La salud mental de las jóvenes es otra de las consecuencias directas. Alia describió su estado emocional tras el cierre de las escuelas como el de un “cuerpo sin vida”, manifestando síntomas de depresión profunda y ansiedad al observar cómo los varones de su misma edad continúan sus estudios universitarios. El sentimiento de estar “atrapada” o en una “cárcel”, términos recurrentes en los testimonios recogidos en Kabul, refleja una asfixia social que trasciende lo educativo para convertirse en una crisis de derechos humanos básica. La falta de autonomía económica las condena a una dependencia absoluta de sus maridos, eliminando cualquier posibilidad de independencia personal en el futuro cercano.

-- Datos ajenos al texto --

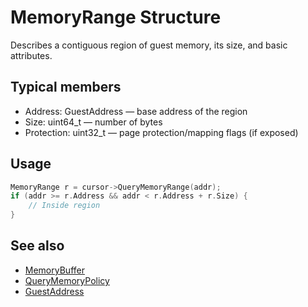 # MemoryRange Structure

Describes a contiguous region of guest memory, its size, and basic attributes.

## Typical members
- Address: GuestAddress — base address of the region
- Size: uint64_t — number of bytes
- Protection: uint32_t — page protection/mapping flags (if exposed)

## Usage
```cpp
MemoryRange r = cursor->QueryMemoryRange(addr);
if (addr >= r.Address && addr < r.Address + r.Size) {
    // Inside region
}
```

## See also
- [MemoryBuffer](struct-MemoryBuffer.md)
- [QueryMemoryPolicy](enum-QueryMemoryPolicy.md)
- [GuestAddress](../IdnaBasicTypes.h/type-GuestAddress.md)

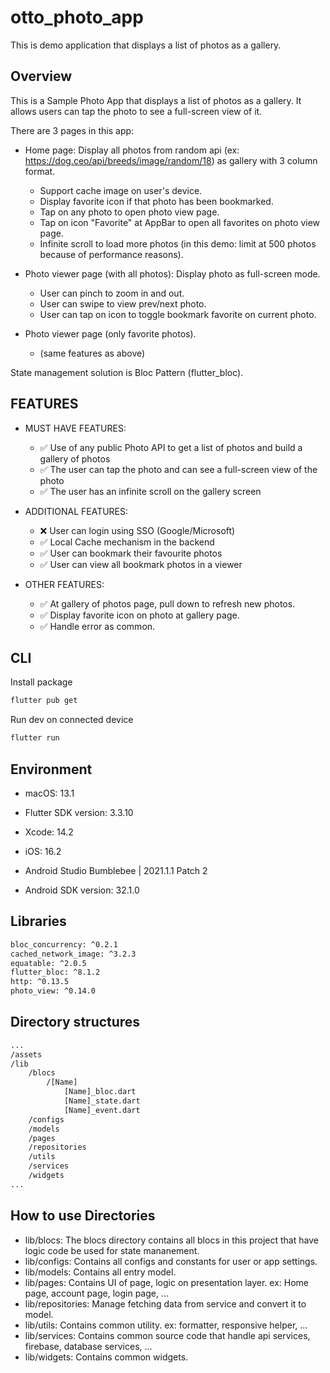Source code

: # otto_photo_app

This is demo application that displays a list of photos as a gallery.

## Overview
This is a Sample Photo App that displays a list of photos as a gallery. It allows users can tap the photo to see a full-screen view of it.

There are 3 pages in this app: 
- Home page: Display all photos from random api (ex: https://dog.ceo/api/breeds/image/random/18) as gallery with 3 column format.
    - Support cache image on user's device.
    - Display favorite icon if that photo has been bookmarked.
    - Tap on any photo to open photo view page.
    - Tap on icon "Favorite" at AppBar to open all favorites on photo view page.
    - Infinite scroll to load more photos (in this demo: limit at 500 photos because of performance reasons).

- Photo viewer page (with all photos): Display photo as full-screen mode.
    - User can pinch to zoom in and out.
    - User can swipe to view prev/next photo.
    - User can tap on icon to toggle bookmark favorite on current photo.

- Photo viewer page (only favorite photos).
    - (same features as above)

State management solution is Bloc Pattern (flutter_bloc).

## FEATURES
- MUST HAVE FEATURES: 
    - ✅ Use of any public Photo API to get a list of photos and build a gallery of photos
    - ✅ The user can tap the photo and can see a full-screen view of the photo
    - ✅ The user has an infinite scroll on the gallery screen

- ADDITIONAL FEATURES:
    - ❌ User can login using SSO (Google/Microsoft)
    - ✅ Local Cache mechanism in the backend
    - ✅ User can bookmark their favourite photos
    - ✅ User can view all bookmark photos in a viewer

- OTHER FEATURES:
    - ✅ At gallery of photos page, pull down to refresh new photos.
    - ✅ Display favorite icon on photo at gallery page.
    - ✅ Handle error as common.


## CLI
Install package
```bash
flutter pub get
```
Run dev on connected device
```bash
flutter run
```

## Environment

- macOS: 13.1
- Flutter SDK version: 3.3.10
- Xcode: 14.2
- iOS: 16.2

- Android Studio Bumblebee | 2021.1.1 Patch 2
- Android SDK version: 32.1.0


## Libraries

```bash
bloc_concurrency: ^0.2.1
cached_network_image: ^3.2.3
equatable: ^2.0.5
flutter_bloc: ^8.1.2
http: ^0.13.5
photo_view: ^0.14.0
```

## Directory structures

```bash
...
/assets
/lib
    /blocs
        /[Name]
            [Name]_bloc.dart
            [Name]_state.dart
            [Name]_event.dart
    /configs
    /models
    /pages
    /repositories   
    /utils
    /services
    /widgets
...
```

## How to use Directories 

- lib/blocs: The blocs directory contains all blocs in this project that have logic code be used for state mananement.
- lib/configs: Contains all configs and constants for user or app settings. 
- lib/models: Contains all entry model.
- lib/pages: Contains UI of page, logic on presentation layer. ex: Home page, account page, login page, ...
- lib/repositories: Manage fetching data from service and convert it to model. 
- lib/utils: Contains common utility. ex: formatter, responsive helper, ...
- lib/services: Contains common source code that handle api services, firebase, database services, ...
- lib/widgets: Contains common widgets.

El futuro de la educación femenina en Afganistán permanece bajo un manto de incertidumbre y silencio oficial. Mientras el Ministerio de Educación se niega a responder consultas directas sobre cronogramas de reapertura, el líder supremo ha consolidado una postura intransigente que ignora incluso las divisiones internas dentro del propio movimiento talibán. Para jóvenes como Alia, la resistencia se mide en días de estudio clandestino y en la negativa sistemática a aceptar propuestas matrimoniales, una pulseada de desgaste donde el tiempo y la presión política internacional parecen ser los únicos factores capaces de alterar el rumbo de una generación que se siente sentenciada al olvido.